What the exercise asks:
Replicate the data exactly, every line included.

[[ Supplied material, beginning ]]

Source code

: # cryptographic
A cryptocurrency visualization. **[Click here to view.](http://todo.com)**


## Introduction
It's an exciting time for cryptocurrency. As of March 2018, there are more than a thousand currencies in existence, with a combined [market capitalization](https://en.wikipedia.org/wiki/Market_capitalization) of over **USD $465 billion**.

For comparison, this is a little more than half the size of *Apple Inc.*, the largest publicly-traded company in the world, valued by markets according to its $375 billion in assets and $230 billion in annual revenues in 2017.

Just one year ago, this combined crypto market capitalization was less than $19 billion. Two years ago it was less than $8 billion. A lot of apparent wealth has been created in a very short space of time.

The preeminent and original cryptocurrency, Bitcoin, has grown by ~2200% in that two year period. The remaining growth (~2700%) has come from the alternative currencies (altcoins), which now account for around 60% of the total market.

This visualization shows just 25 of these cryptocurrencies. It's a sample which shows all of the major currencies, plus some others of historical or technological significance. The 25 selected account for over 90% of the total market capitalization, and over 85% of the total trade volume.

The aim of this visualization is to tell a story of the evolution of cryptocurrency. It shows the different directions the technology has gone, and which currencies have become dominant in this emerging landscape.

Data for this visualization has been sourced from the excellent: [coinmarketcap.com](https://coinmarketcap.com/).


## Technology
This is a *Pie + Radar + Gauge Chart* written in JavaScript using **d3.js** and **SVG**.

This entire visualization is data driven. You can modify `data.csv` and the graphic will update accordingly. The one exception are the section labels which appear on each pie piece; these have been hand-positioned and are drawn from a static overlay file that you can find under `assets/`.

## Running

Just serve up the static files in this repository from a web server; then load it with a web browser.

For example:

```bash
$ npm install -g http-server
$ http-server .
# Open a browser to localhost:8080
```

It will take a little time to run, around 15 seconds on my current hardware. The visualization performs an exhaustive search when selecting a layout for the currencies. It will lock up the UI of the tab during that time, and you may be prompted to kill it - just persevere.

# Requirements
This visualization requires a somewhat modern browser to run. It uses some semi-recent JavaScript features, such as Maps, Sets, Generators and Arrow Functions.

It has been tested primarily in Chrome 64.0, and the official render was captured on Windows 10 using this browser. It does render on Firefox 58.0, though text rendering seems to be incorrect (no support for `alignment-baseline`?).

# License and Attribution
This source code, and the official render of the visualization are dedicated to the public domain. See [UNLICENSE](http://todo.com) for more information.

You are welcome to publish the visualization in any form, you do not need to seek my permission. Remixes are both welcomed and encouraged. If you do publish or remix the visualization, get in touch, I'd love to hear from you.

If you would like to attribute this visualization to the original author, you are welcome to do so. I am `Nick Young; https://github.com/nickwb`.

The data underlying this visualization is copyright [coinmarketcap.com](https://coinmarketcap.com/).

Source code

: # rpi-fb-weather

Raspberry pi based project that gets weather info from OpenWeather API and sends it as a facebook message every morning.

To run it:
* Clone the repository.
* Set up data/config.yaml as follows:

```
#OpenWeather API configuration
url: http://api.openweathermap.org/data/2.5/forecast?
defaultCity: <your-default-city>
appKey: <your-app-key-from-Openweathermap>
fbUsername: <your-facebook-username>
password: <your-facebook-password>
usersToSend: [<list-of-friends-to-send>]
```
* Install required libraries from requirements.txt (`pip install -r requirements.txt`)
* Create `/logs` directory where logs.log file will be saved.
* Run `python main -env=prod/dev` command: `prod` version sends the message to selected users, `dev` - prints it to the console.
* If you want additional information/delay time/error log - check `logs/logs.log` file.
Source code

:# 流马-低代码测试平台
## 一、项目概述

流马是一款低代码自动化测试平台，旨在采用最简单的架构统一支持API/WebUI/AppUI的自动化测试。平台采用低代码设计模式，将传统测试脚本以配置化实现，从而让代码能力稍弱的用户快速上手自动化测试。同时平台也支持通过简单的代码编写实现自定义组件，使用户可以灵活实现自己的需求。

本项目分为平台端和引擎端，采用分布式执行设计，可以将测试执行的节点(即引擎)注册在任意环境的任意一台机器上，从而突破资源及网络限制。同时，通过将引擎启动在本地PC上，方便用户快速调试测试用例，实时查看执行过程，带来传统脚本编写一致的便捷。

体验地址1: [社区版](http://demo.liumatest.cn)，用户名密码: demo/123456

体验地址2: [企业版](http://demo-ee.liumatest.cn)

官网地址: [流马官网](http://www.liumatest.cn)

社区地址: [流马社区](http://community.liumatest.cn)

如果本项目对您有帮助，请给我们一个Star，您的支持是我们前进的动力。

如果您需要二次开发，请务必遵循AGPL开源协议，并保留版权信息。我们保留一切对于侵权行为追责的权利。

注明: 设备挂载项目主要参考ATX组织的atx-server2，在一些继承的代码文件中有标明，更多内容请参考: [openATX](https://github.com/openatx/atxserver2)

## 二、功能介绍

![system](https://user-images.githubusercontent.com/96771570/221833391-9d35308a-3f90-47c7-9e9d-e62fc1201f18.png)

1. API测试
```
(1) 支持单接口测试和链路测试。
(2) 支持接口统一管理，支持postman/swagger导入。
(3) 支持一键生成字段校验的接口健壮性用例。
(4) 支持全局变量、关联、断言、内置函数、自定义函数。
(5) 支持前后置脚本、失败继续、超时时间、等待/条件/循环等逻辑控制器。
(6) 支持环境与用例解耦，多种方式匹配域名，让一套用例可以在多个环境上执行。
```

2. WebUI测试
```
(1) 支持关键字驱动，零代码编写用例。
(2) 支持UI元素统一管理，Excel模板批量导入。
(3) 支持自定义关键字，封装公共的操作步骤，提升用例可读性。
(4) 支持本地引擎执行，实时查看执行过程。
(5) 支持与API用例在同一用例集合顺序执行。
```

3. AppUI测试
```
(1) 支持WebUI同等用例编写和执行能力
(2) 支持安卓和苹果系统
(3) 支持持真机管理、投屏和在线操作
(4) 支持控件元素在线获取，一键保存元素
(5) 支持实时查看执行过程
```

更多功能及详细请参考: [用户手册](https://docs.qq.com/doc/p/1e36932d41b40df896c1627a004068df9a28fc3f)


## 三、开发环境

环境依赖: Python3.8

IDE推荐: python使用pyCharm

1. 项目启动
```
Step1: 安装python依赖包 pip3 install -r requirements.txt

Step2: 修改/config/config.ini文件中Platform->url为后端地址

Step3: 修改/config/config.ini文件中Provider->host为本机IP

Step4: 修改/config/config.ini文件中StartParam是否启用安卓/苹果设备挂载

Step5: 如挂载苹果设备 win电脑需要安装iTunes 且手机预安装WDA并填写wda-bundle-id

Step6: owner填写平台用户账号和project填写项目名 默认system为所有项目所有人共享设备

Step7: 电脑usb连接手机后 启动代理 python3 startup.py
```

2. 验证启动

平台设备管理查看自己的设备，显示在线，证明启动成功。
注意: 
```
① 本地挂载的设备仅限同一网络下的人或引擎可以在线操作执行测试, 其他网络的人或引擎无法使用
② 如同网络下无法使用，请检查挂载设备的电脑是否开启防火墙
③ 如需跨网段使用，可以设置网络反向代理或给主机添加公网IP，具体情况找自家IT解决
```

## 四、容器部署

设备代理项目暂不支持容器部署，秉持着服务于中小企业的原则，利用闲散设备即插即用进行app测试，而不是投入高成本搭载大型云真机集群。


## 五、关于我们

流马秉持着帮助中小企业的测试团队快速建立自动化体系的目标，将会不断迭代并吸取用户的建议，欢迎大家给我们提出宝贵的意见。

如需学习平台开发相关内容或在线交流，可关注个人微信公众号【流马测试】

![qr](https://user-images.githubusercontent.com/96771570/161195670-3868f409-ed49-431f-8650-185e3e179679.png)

[[ Supplied material, end ]]

Solution to the exercise:
Source code

: # cryptographic
A cryptocurrency visualization. **[Click here to view.](http://todo.com)**


## Introduction
It's an exciting time for cryptocurrency. As of March 2018, there are more than a thousand currencies in existence, with a combined [market capitalization](https://en.wikipedia.org/wiki/Market_capitalization) of over **USD $465 billion**.

For comparison, this is a little more than half the size of *Apple Inc.*, the largest publicly-traded company in the world, valued by markets according to its $375 billion in assets and $230 billion in annual revenues in 2017.

Just one year ago, this combined crypto market capitalization was less than $19 billion. Two years ago it was less than $8 billion. A lot of apparent wealth has been created in a very short space of time.

The preeminent and original cryptocurrency, Bitcoin, has grown by ~2200% in that two year period. The remaining growth (~2700%) has come from the alternative currencies (altcoins), which now account for around 60% of the total market.

This visualization shows just 25 of these cryptocurrencies. It's a sample which shows all of the major currencies, plus some others of historical or technological significance. The 25 selected account for over 90% of the total market capitalization, and over 85% of the total trade volume.

The aim of this visualization is to tell a story of the evolution of cryptocurrency. It shows the different directions the technology has gone, and which currencies have become dominant in this emerging landscape.

Data for this visualization has been sourced from the excellent: [coinmarketcap.com](https://coinmarketcap.com/).


## Technology
This is a *Pie + Radar + Gauge Chart* written in JavaScript using **d3.js** and **SVG**.

This entire visualization is data driven. You can modify `data.csv` and the graphic will update accordingly. The one exception are the section labels which appear on each pie piece; these have been hand-positioned and are drawn from a static overlay file that you can find under `assets/`.

## Running

Just serve up the static files in this repository from a web server; then load it with a web browser.

For example:

```bash
$ npm install -g http-server
$ http-server .
# Open a browser to localhost:8080
```

It will take a little time to run, around 15 seconds on my current hardware. The visualization performs an exhaustive search when selecting a layout for the currencies. It will lock up the UI of the tab during that time, and you may be prompted to kill it - just persevere.

# Requirements
This visualization requires a somewhat modern browser to run. It uses some semi-recent JavaScript features, such as Maps, Sets, Generators and Arrow Functions.

It has been tested primarily in Chrome 64.0, and the official render was captured on Windows 10 using this browser. It does render on Firefox 58.0, though text rendering seems to be incorrect (no support for `alignment-baseline`?).

# License and Attribution
This source code, and the official render of the visualization are dedicated to the public domain. See [UNLICENSE](http://todo.com) for more information.

You are welcome to publish the visualization in any form, you do not need to seek my permission. Remixes are both welcomed and encouraged. If you do publish or remix the visualization, get in touch, I'd love to hear from you.

If you would like to attribute this visualization to the original author, you are welcome to do so. I am `Nick Young; https://github.com/nickwb`.

The data underlying this visualization is copyright [coinmarketcap.com](https://coinmarketcap.com/).

Source code

: # rpi-fb-weather

Raspberry pi based project that gets weather info from OpenWeather API and sends it as a facebook message every morning.

To run it:
* Clone the repository.
* Set up data/config.yaml as follows:

```
#OpenWeather API configuration
url: http://api.openweathermap.org/data/2.5/forecast?
defaultCity: <your-default-city>
appKey: <your-app-key-from-Openweathermap>
fbUsername: <your-facebook-username>
password: <your-facebook-password>
usersToSend: [<list-of-friends-to-send>]
```
* Install required libraries from requirements.txt (`pip install -r requirements.txt`)
* Create `/logs` directory where logs.log file will be saved.
* Run `python main -env=prod/dev` command: `prod` version sends the message to selected users, `dev` - prints it to the console.
* If you want additional information/delay time/error log - check `logs/logs.log` file.
Source code

:# 流马-低代码测试平台
## 一、项目概述

流马是一款低代码自动化测试平台，旨在采用最简单的架构统一支持API/WebUI/AppUI的自动化测试。平台采用低代码设计模式，将传统测试脚本以配置化实现，从而让代码能力稍弱的用户快速上手自动化测试。同时平台也支持通过简单的代码编写实现自定义组件，使用户可以灵活实现自己的需求。

本项目分为平台端和引擎端，采用分布式执行设计，可以将测试执行的节点(即引擎)注册在任意环境的任意一台机器上，从而突破资源及网络限制。同时，通过将引擎启动在本地PC上，方便用户快速调试测试用例，实时查看执行过程，带来传统脚本编写一致的便捷。

体验地址1: [社区版](http://demo.liumatest.cn)，用户名密码: demo/123456

体验地址2: [企业版](http://demo-ee.liumatest.cn)

官网地址: [流马官网](http://www.liumatest.cn)

社区地址: [流马社区](http://community.liumatest.cn)

如果本项目对您有帮助，请给我们一个Star，您的支持是我们前进的动力。

如果您需要二次开发，请务必遵循AGPL开源协议，并保留版权信息。我们保留一切对于侵权行为追责的权利。

注明: 设备挂载项目主要参考ATX组织的atx-server2，在一些继承的代码文件中有标明，更多内容请参考: [openATX](https://github.com/openatx/atxserver2)

## 二、功能介绍

![system](https://user-images.githubusercontent.com/96771570/221833391-9d35308a-3f90-47c7-9e9d-e62fc1201f18.png)

1. API测试
```
(1) 支持单接口测试和链路测试。
(2) 支持接口统一管理，支持postman/swagger导入。
(3) 支持一键生成字段校验的接口健壮性用例。
(4) 支持全局变量、关联、断言、内置函数、自定义函数。
(5) 支持前后置脚本、失败继续、超时时间、等待/条件/循环等逻辑控制器。
(6) 支持环境与用例解耦，多种方式匹配域名，让一套用例可以在多个环境上执行。
```

2. WebUI测试
```
(1) 支持关键字驱动，零代码编写用例。
(2) 支持UI元素统一管理，Excel模板批量导入。
(3) 支持自定义关键字，封装公共的操作步骤，提升用例可读性。
(4) 支持本地引擎执行，实时查看执行过程。
(5) 支持与API用例在同一用例集合顺序执行。
```

3. AppUI测试
```
(1) 支持WebUI同等用例编写和执行能力
(2) 支持安卓和苹果系统
(3) 支持持真机管理、投屏和在线操作
(4) 支持控件元素在线获取，一键保存元素
(5) 支持实时查看执行过程
```

更多功能及详细请参考: [用户手册](https://docs.qq.com/doc/p/1e36932d41b40df896c1627a004068df9a28fc3f)


## 三、开发环境

环境依赖: Python3.8

IDE推荐: python使用pyCharm

1. 项目启动
```
Step1: 安装python依赖包 pip3 install -r requirements.txt

Step2: 修改/config/config.ini文件中Platform->url为后端地址

Step3: 修改/config/config.ini文件中Provider->host为本机IP

Step4: 修改/config/config.ini文件中StartParam是否启用安卓/苹果设备挂载

Step5: 如挂载苹果设备 win电脑需要安装iTunes 且手机预安装WDA并填写wda-bundle-id

Step6: owner填写平台用户账号和project填写项目名 默认system为所有项目所有人共享设备

Step7: 电脑usb连接手机后 启动代理 python3 startup.py
```

2. 验证启动

平台设备管理查看自己的设备，显示在线，证明启动成功。
注意: 
```
① 本地挂载的设备仅限同一网络下的人或引擎可以在线操作执行测试, 其他网络的人或引擎无法使用
② 如同网络下无法使用，请检查挂载设备的电脑是否开启防火墙
③ 如需跨网段使用，可以设置网络反向代理或给主机添加公网IP，具体情况找自家IT解决
```

## 四、容器部署

设备代理项目暂不支持容器部署，秉持着服务于中小企业的原则，利用闲散设备即插即用进行app测试，而不是投入高成本搭载大型云真机集群。


## 五、关于我们

流马秉持着帮助中小企业的测试团队快速建立自动化体系的目标，将会不断迭代并吸取用户的建议，欢迎大家给我们提出宝贵的意见。

如需学习平台开发相关内容或在线交流，可关注个人微信公众号【流马测试】

![qr](https://user-images.githubusercontent.com/96771570/161195670-3868f409-ed49-431f-8650-185e3e179679.png)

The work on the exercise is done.